**Exercise directions**
Exactly the lines starting at the line containing "little salt and" and ending at the line containing "once my father" are to be written out from the listing below, both included.

**Input data**
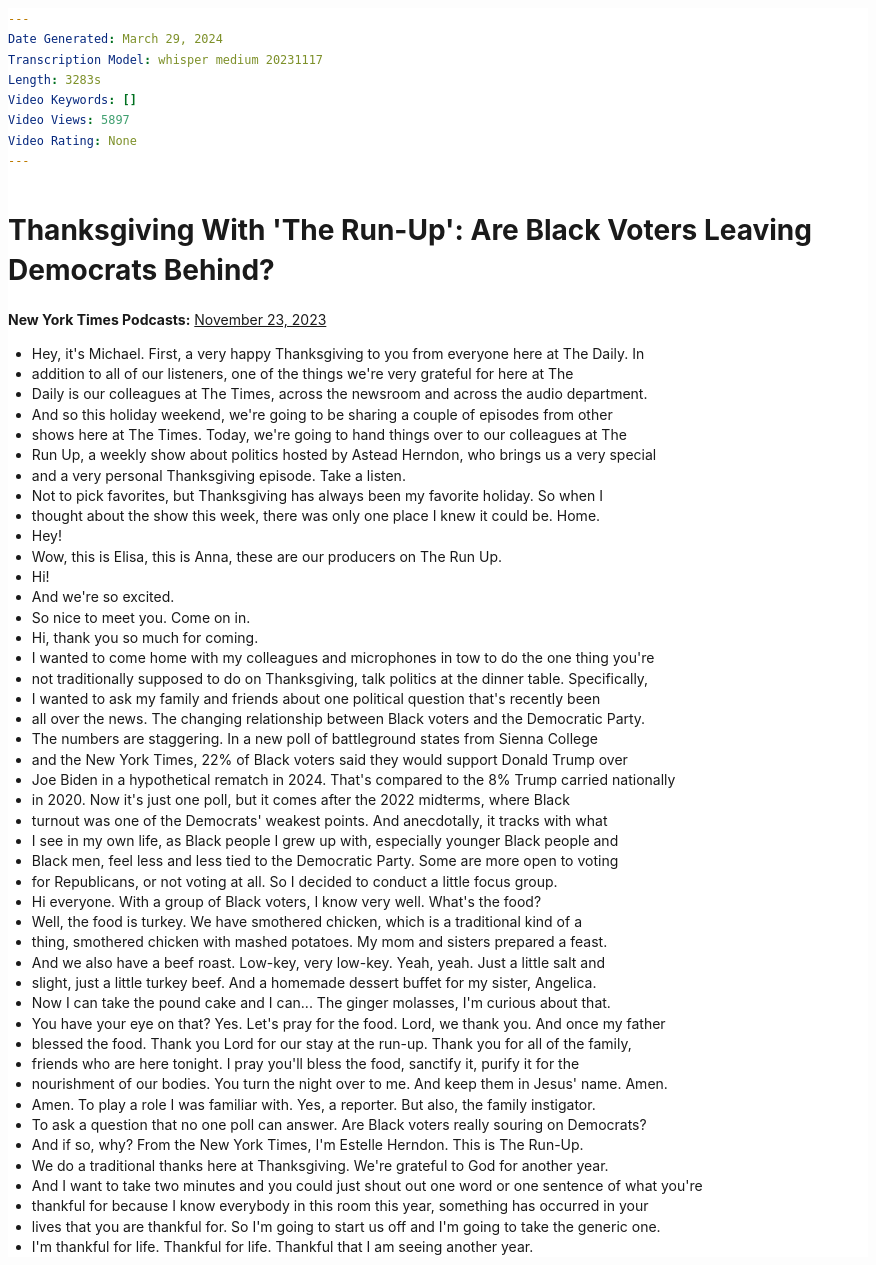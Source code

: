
 ```yaml
---
Date Generated: March 29, 2024
Transcription Model: whisper medium 20231117
Length: 3283s
Video Keywords: []
Video Views: 5897
Video Rating: None
---
```


# Thanksgiving With 'The Run-Up': Are Black Voters Leaving Democrats Behind?
**New York Times Podcasts:** [November 23, 2023](https://www.youtube.com/watch?v=QPJaG8aaAI0)
*  Hey, it's Michael. First, a very happy Thanksgiving to you from everyone here at The Daily. In
*  addition to all of our listeners, one of the things we're very grateful for here at The
*  Daily is our colleagues at The Times, across the newsroom and across the audio department.
*  And so this holiday weekend, we're going to be sharing a couple of episodes from other
*  shows here at The Times. Today, we're going to hand things over to our colleagues at The
*  Run Up, a weekly show about politics hosted by Astead Herndon, who brings us a very special
*  and a very personal Thanksgiving episode. Take a listen.
*  Not to pick favorites, but Thanksgiving has always been my favorite holiday. So when I
*  thought about the show this week, there was only one place I knew it could be. Home.
*  Hey!
*  Wow, this is Elisa, this is Anna, these are our producers on The Run Up.
*  Hi!
*  And we're so excited.
*  So nice to meet you. Come on in.
*  Hi, thank you so much for coming.
*  I wanted to come home with my colleagues and microphones in tow to do the one thing you're
*  not traditionally supposed to do on Thanksgiving, talk politics at the dinner table. Specifically,
*  I wanted to ask my family and friends about one political question that's recently been
*  all over the news. The changing relationship between Black voters and the Democratic Party.
*  The numbers are staggering. In a new poll of battleground states from Sienna College
*  and the New York Times, 22% of Black voters said they would support Donald Trump over
*  Joe Biden in a hypothetical rematch in 2024. That's compared to the 8% Trump carried nationally
*  in 2020. Now it's just one poll, but it comes after the 2022 midterms, where Black
*  turnout was one of the Democrats' weakest points. And anecdotally, it tracks with what
*  I see in my own life, as Black people I grew up with, especially younger Black people and
*  Black men, feel less and less tied to the Democratic Party. Some are more open to voting
*  for Republicans, or not voting at all. So I decided to conduct a little focus group.
*  Hi everyone. With a group of Black voters, I know very well. What's the food?
*  Well, the food is turkey. We have smothered chicken, which is a traditional kind of a
*  thing, smothered chicken with mashed potatoes. My mom and sisters prepared a feast.
*  And we also have a beef roast. Low-key, very low-key. Yeah, yeah. Just a little salt and
*  slight, just a little turkey beef. And a homemade dessert buffet for my sister, Angelica.
*  Now I can take the pound cake and I can... The ginger molasses, I'm curious about that.
*  You have your eye on that? Yes. Let's pray for the food. Lord, we thank you. And once my father
*  blessed the food. Thank you Lord for our stay at the run-up. Thank you for all of the family,
*  friends who are here tonight. I pray you'll bless the food, sanctify it, purify it for the
*  nourishment of our bodies. You turn the night over to me. And keep them in Jesus' name. Amen.
*  Amen. To play a role I was familiar with. Yes, a reporter. But also, the family instigator.
*  To ask a question that no one poll can answer. Are Black voters really souring on Democrats?
*  And if so, why? From the New York Times, I'm Estelle Herndon. This is The Run-Up.
*  We do a traditional thanks here at Thanksgiving. We're grateful to God for another year.
*  And I want to take two minutes and you could just shout out one word or one sentence of what you're
*  thankful for because I know everybody in this room this year, something has occurred in your
*  lives that you are thankful for. So I'm going to start us off and I'm going to take the generic one.
*  I'm thankful for life. Thankful for life. Thankful that I am seeing another year.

**Answer to the problem**
*  And we also have a beef roast. Low-key, very low-key. Yeah, yeah. Just a little salt and
*  slight, just a little turkey beef. And a homemade dessert buffet for my sister, Angelica.
*  Now I can take the pound cake and I can... The ginger molasses, I'm curious about that.
*  You have your eye on that? Yes. Let's pray for the food. Lord, we thank you. And once my father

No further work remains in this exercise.